The company cites “four central freedoms” that guide corporate decision making:

(1) Freedom of Expression

(2) Freedom of Information

(3) Freedom of Opportunity

(4) Freedom to Belong

Our report focuses on examining these claims for the purpose of assessing the values that YouTube contributes to Canada's national media ecosystem through the perspectives of Canadian YouTube creators and consumers.

The report contains two types of content: our original research findings, and contextual information about YouTube collected from public sources. The contextual information about YouTube includes nearly 25 images, and is purposed to familiarize the reader with the platform on and behind the screen.

The bulk of the report presents, describes and analyzes our research findings. Our study is anchored by quantitative and qualitative data resulting from two surveys, of both YouTube creators and consumers, with more than 1,200 and 1,500 participants respectively. In addition to over 50 charts that represent the quantitative data, the research generated more than 9,000 qualitative comments. As presented in the report, this qualitative data helps bring the quantitative findings alive.

In this study, YouTube creators are defined as they are by YouTube, as anyone who uploads a video. This service is free but requires signing up for an account and providing an email address. The act of uploading a video, whether that video is set to private or public, automatically creates a channel, defined by YouTube as simply the homepage of an account. The channel displays information such as the date launched, “about” information, and number of views - whether there are 2 views or 2 billion views, and whether the channel is monetized or not.

In this study, consumers are defined with multiple terms in consideration of the variety of ways that Canadians engage with YouTube to access content, as well as the multitude of reasons that they do so. Therefore, YouTube consumers are also referred to interchangeably as YouTube audiences, users and viewers.

01

02



03




04

YouTube is the first media space where Canadians go to learn.

Seventy percent of Canadian YouTube consumers rank YouTube as the first media space they go to learn things.

YouTube’s benefits are provided at no cost to the system.

While YouTube costs an estimated $6B+ per year to maintain, the platform is free for creators and consumers, incurring no technological or administrative cost to Canada’s media ecosystem.

The rise of the creative entrepreneur.

YouTube has facilitated the rise of a new group of 160,000 Canadian creators including 40,000 who have achieved sufficient audience traction to monetize their channels.
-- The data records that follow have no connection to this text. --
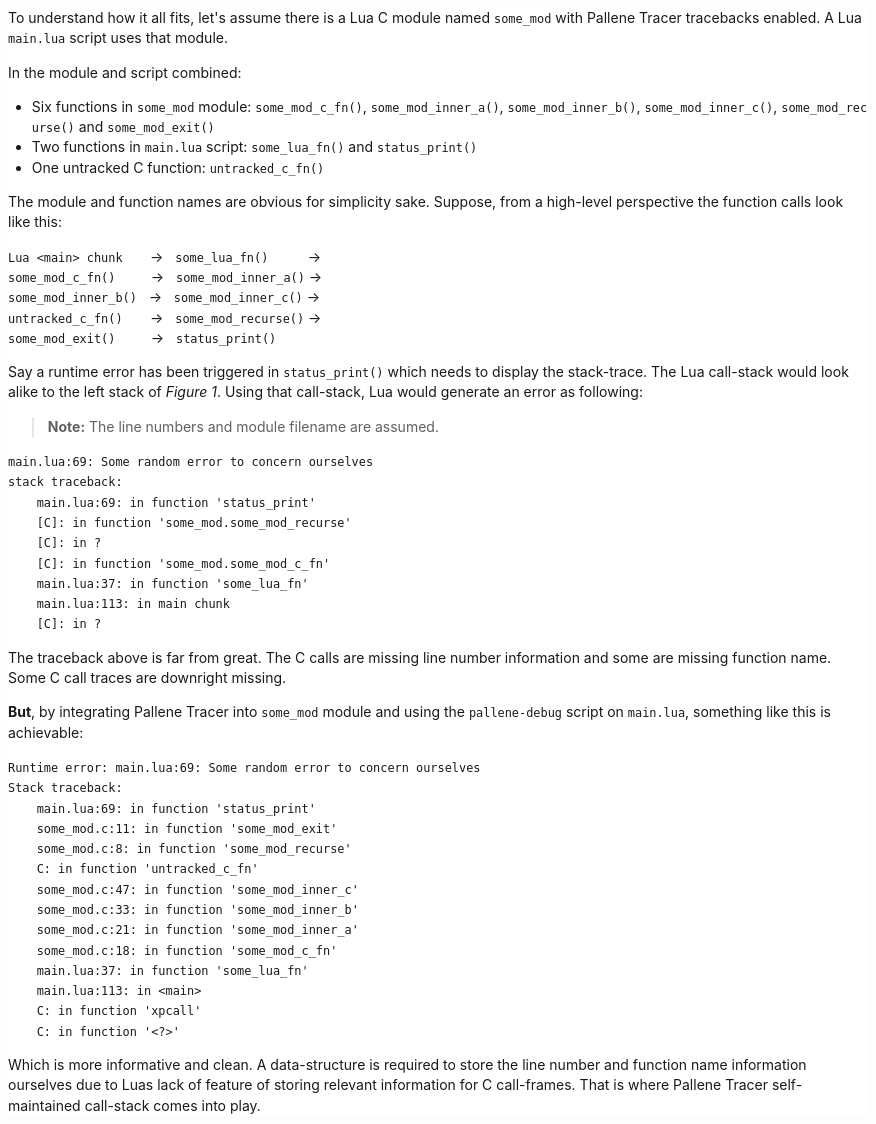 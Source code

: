 To understand how it all fits, let's assume there is a Lua C module named `some_mod` with Pallene Tracer tracebacks enabled. A Lua `main.lua` script uses that module.

In the module and script combined:  
 - Six functions in `some_mod` module: `some_mod_c_fn()`, `some_mod_inner_a()`, `some_mod_inner_b()`, `some_mod_inner_c()`, `some_mod_recurse()` and  `some_mod_exit()`
 - Two functions in `main.lua` script: `some_lua_fn()` and `status_print()`
 - One untracked C function: `untracked_c_fn()`

The module and function names are obvious for simplicity sake. Suppose, from a high-level perspective the function calls look like this:

`Lua <main> chunk` &nbsp;&nbsp;&nbsp;&nbsp;&nbsp; -> &nbsp; `some_lua_fn()` &nbsp;&nbsp;&nbsp;&nbsp;&nbsp;&nbsp;&nbsp;&nbsp; ->\
`some_mod_c_fn()` &nbsp;&nbsp;&nbsp;&nbsp;&nbsp;&nbsp;&nbsp; -> &nbsp; `some_mod_inner_a()` ->\
`some_mod_inner_b()` &nbsp; -> &nbsp; `some_mod_inner_c()` ->\
`untracked_c_fn()` &nbsp;&nbsp;&nbsp;&nbsp;&nbsp; -> &nbsp; `some_mod_recurse()` ->\
`some_mod_exit()` &nbsp;&nbsp;&nbsp;&nbsp;&nbsp;&nbsp;&nbsp; -> &nbsp; `status_print()`

Say a runtime error has been triggered in `status_print()` which needs to display the stack-trace. The Lua call-stack would look alike to the left stack of _Figure 1_. Using that call-stack, Lua would generate an error as following: 

> **Note:** The line numbers and module filename are assumed.
```
main.lua:69: Some random error to concern ourselves
stack traceback:
	main.lua:69: in function 'status_print'
	[C]: in function 'some_mod.some_mod_recurse'
	[C]: in ?
	[C]: in function 'some_mod.some_mod_c_fn'
	main.lua:37: in function 'some_lua_fn'
	main.lua:113: in main chunk
	[C]: in ?
```
The traceback above is far from great. The C calls are missing line number information and some are missing function name. Some C call traces are downright missing.

**But**, by integrating Pallene Tracer into `some_mod` module and using the `pallene-debug` script on `main.lua`, something like this is achievable: 
```
Runtime error: main.lua:69: Some random error to concern ourselves
Stack traceback:
    main.lua:69: in function 'status_print'
    some_mod.c:11: in function 'some_mod_exit'
    some_mod.c:8: in function 'some_mod_recurse'
    C: in function 'untracked_c_fn'
    some_mod.c:47: in function 'some_mod_inner_c'
    some_mod.c:33: in function 'some_mod_inner_b'
    some_mod.c:21: in function 'some_mod_inner_a'
    some_mod.c:18: in function 'some_mod_c_fn'
    main.lua:37: in function 'some_lua_fn'
    main.lua:113: in <main>
    C: in function 'xpcall'
    C: in function '<?>'
```
Which is more informative and clean. A data-structure is required to store the line number and function name information ourselves due to Luas lack of feature of storing relevant information for C call-frames. That is where Pallene Tracer self-maintained call-stack comes into play.
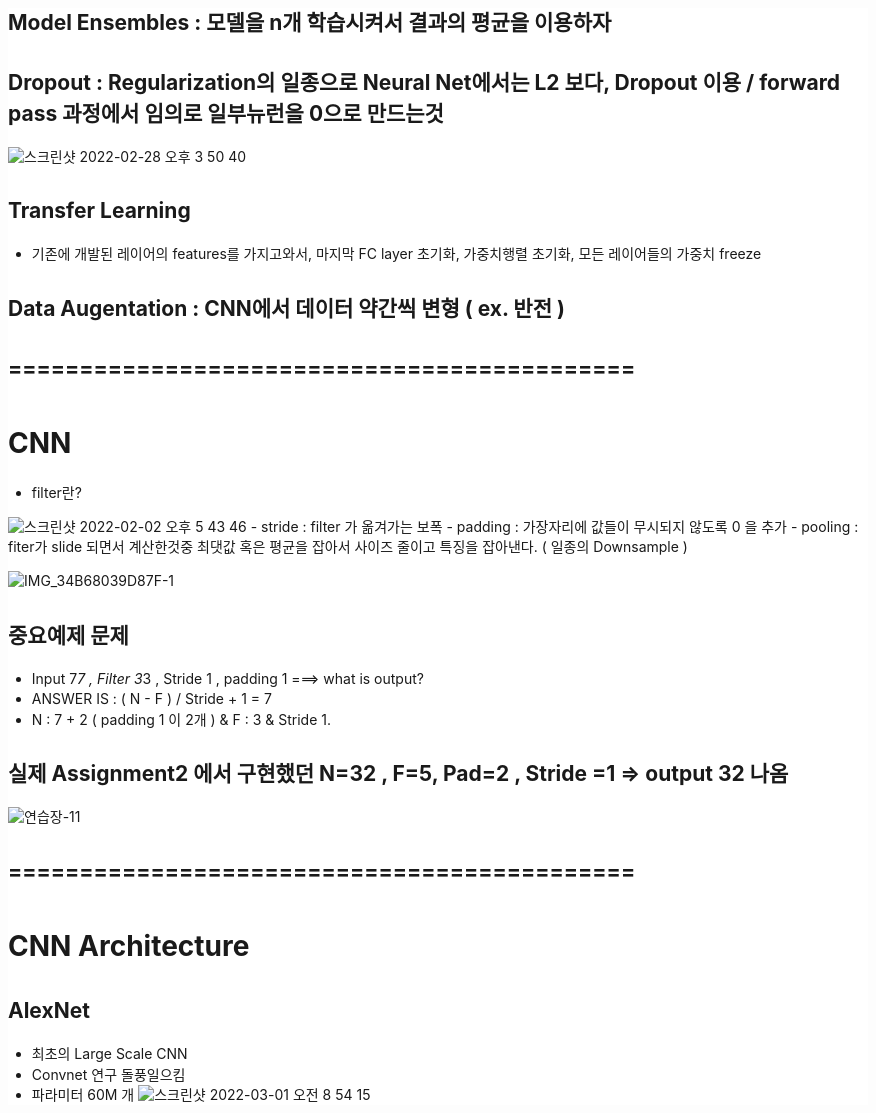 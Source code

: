 ## Model Ensembles : 모델을 n개 학습시켜서 결과의 평균을 이용하자 

## Dropout : Regularization의 일종으로 Neural Net에서는 L2 보다, Dropout 이용 / forward pass 과정에서 임의로 일부뉴런을 0으로 만드는것 
![스크린샷 2022-02-28 오후 3 50 40](https://user-images.githubusercontent.com/98244339/155937457-b2b84260-4d30-42eb-9d7e-74bae401f2df.png)

## Transfer Learning 
- 기존에 개발된 레이어의 features를 가지고와서, 마지막 FC layer 초기화, 가중치행렬 초기화, 모든 레이어들의 가중치 freeze

## Data Augentation : CNN에서 데이터 약간씩 변형 ( ex. 반전 )


## ============================================


# CNN
- filter란?
<img width="669" alt="스크린샷 2022-02-02 오후 5 43 46" src="https://user-images.githubusercontent.com/98244339/152121214-5fd0d2bd-6d90-4d11-bafa-24bb6822401c.png">
- stride : filter 가 옮겨가는 보폭                            
- padding : 가장자리에 값들이 무시되지 않도록 0 을 추가                       
- pooling : fiter가 slide 되면서 계산한것중 최댓값 혹은 평균을 잡아서 사이즈 줄이고 특징을 잡아낸다. ( 일종의 Downsample )                         

![IMG_34B68039D87F-1](https://user-images.githubusercontent.com/98244339/150666461-65903c13-20db-4ab6-85c1-62b1c02bf1b3.jpeg)

## 중요예제 문제
- Input 7*7 , Filter 3*3 , Stride 1 , padding 1 ===> what is output?                       
- ANSWER IS : ( N - F ) / Stride + 1  = 7                     
- N : 7 + 2 ( padding 1 이 2개 ) & F : 3  & Stride 1.                       
## 실제 Assignment2 에서 구현했던 N=32 , F=5, Pad=2 , Stride =1  => output 32 나옴 

![연습장-11](https://user-images.githubusercontent.com/98244339/155914003-498ebfa8-f1cd-4544-b32c-f3b4ee4b4476.jpg)


## ============================================


# CNN Architecture

## AlexNet
- 최초의 Large Scale CNN
- Convnet 연구 돌풍일으킴
- 파라미터 60M 개 
![스크린샷 2022-03-01 오전 8 54 15](https://user-images.githubusercontent.com/98244339/156078637-bbd590b1-a37b-4858-a280-9600e49196cf.png)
These YouTube entrepreneurs have created nearly 28,000 full-time equivalent (FTE) jobs for themselves and others. 15% of YouTube channels generate more than $50,000 annually in gross revenue; 12% generate $75,000 or more; 9% generate $100,000 or more; and 6% report $150,000 or more.

Diversity of creators and perspectives.

Canadians value the diversity they see on YouTube including genres, perspectives, voices, languages, geographies, genders, and ethnicities that are not as visible on other media.

ONE KEY TAKE-AWAY

For all of YouTube’s vastness and complexity, our research suggests a simple logline: YouTube plays a unique and significant role in Canada’s media ecosystem. The connection between creators and consumers goes two ways: one to global and global to one.

Since its launch fourteen years ago, YouTube, in addition to facilitating the rise of a new group of Canadian creative entrepreneurs who are inventing new forms of popular content, has resulted in significant outcomes with respect to diversity, employment, domestic popularity, global export, and global access. YouTube has achieved these results without requiring transfer of IP rights from creators (including copyright or distribution rights) and largely in the absence of public funding and its associated costs.

The report closes on a “cosmic” note. In fifteen years, YouTube has travelled from the zoo to outer space, quite literally. On the final day of his final mission, Canada’s most famous astronaut, Chris Hadfield, uploaded a cover of David Bowie’s “Space Oddity” to YouTube. The video went viral. Hadfield’s haunting, lyrical ode combines YouTube’s most popular features: science learning, music remix and above all, the authentic personal perspective that is unique to YouTube.